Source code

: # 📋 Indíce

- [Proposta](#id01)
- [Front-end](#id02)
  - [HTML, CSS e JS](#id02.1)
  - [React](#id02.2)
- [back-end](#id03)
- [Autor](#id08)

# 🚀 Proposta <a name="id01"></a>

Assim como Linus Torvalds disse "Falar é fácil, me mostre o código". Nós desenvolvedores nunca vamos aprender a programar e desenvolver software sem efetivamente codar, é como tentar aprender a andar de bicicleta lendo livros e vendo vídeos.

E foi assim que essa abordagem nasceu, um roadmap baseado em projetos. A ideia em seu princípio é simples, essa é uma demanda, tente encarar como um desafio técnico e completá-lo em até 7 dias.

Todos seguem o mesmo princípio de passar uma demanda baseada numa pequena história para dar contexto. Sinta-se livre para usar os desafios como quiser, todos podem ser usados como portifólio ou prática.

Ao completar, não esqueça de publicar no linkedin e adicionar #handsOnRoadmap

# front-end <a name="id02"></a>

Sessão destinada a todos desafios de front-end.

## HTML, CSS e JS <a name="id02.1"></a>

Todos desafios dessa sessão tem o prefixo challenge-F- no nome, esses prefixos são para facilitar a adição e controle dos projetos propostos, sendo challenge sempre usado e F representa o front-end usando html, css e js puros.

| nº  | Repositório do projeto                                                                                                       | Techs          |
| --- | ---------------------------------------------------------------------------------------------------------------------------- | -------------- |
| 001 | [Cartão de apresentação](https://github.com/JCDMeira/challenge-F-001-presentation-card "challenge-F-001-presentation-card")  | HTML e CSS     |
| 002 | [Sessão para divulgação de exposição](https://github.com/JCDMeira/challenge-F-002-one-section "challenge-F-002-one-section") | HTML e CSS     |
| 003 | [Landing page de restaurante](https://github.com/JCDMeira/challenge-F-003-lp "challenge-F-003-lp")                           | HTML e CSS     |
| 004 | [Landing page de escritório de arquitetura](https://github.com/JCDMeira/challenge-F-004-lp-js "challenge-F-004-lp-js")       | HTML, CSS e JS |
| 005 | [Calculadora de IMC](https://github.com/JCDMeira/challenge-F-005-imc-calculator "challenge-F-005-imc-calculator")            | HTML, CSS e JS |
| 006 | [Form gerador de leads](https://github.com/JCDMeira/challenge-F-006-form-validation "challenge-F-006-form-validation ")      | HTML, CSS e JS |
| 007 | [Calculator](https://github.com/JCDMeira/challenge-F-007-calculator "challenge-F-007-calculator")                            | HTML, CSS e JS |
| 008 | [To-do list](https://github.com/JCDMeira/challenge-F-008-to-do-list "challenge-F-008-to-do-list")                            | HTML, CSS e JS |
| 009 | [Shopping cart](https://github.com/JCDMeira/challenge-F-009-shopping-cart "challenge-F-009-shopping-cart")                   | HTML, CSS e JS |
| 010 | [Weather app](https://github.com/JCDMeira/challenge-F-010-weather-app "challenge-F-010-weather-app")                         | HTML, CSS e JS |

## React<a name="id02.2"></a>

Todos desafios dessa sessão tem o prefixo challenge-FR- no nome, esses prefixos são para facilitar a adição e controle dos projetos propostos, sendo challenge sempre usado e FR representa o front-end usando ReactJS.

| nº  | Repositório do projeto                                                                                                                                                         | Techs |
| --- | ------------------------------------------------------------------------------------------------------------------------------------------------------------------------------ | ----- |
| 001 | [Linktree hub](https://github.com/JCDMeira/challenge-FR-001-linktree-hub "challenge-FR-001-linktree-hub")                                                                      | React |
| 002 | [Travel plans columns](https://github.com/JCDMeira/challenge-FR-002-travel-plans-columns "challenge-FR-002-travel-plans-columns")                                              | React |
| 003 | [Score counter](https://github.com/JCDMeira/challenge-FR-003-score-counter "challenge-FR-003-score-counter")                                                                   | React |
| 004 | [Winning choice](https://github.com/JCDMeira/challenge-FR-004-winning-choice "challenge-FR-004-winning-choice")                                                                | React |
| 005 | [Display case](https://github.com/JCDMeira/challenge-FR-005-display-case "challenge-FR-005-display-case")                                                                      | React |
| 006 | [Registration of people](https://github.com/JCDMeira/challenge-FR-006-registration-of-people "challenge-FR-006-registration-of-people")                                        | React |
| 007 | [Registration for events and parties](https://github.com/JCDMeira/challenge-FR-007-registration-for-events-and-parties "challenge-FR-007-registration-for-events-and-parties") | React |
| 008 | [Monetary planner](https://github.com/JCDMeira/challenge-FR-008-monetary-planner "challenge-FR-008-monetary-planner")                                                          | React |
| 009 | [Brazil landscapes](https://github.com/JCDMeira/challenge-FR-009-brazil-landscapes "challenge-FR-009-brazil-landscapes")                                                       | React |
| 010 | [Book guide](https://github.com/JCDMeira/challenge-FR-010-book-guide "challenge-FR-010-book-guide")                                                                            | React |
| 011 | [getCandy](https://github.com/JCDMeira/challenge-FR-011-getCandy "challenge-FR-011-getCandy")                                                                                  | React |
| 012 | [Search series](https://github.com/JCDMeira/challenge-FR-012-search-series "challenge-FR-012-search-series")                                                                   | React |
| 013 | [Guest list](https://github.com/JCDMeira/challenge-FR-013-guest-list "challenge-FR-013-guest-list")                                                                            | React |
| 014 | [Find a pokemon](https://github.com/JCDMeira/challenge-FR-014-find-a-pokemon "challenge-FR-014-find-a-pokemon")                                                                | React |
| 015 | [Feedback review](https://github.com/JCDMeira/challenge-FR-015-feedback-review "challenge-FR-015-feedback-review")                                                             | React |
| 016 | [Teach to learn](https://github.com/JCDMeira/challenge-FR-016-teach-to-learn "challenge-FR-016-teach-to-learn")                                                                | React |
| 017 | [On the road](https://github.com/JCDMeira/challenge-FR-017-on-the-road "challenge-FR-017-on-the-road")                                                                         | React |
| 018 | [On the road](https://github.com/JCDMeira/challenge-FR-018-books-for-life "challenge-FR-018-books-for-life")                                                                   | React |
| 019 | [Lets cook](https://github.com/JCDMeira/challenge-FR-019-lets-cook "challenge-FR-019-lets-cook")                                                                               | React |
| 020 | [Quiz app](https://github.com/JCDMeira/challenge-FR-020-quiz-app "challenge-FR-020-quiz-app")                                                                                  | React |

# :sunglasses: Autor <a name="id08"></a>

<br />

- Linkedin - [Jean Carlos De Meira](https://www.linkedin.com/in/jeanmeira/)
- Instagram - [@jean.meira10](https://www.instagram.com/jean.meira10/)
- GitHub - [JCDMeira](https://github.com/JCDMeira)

····················

> **Task details**: Give back the lines of the data exactly as they are written, from the first line through the line containing "E foi assim".

> **Finished exercise**:
Source code

: # 📋 Indíce

- [Proposta](#id01)
- [Front-end](#id02)
  - [HTML, CSS e JS](#id02.1)
  - [React](#id02.2)
- [back-end](#id03)
- [Autor](#id08)

# 🚀 Proposta <a name="id01"></a>

Assim como Linus Torvalds disse "Falar é fácil, me mostre o código". Nós desenvolvedores nunca vamos aprender a programar e desenvolver software sem efetivamente codar, é como tentar aprender a andar de bicicleta lendo livros e vendo vídeos.

E foi assim que essa abordagem nasceu, um roadmap baseado em projetos. A ideia em seu princípio é simples, essa é uma demanda, tente encarar como um desafio técnico e completá-lo em até 7 dias.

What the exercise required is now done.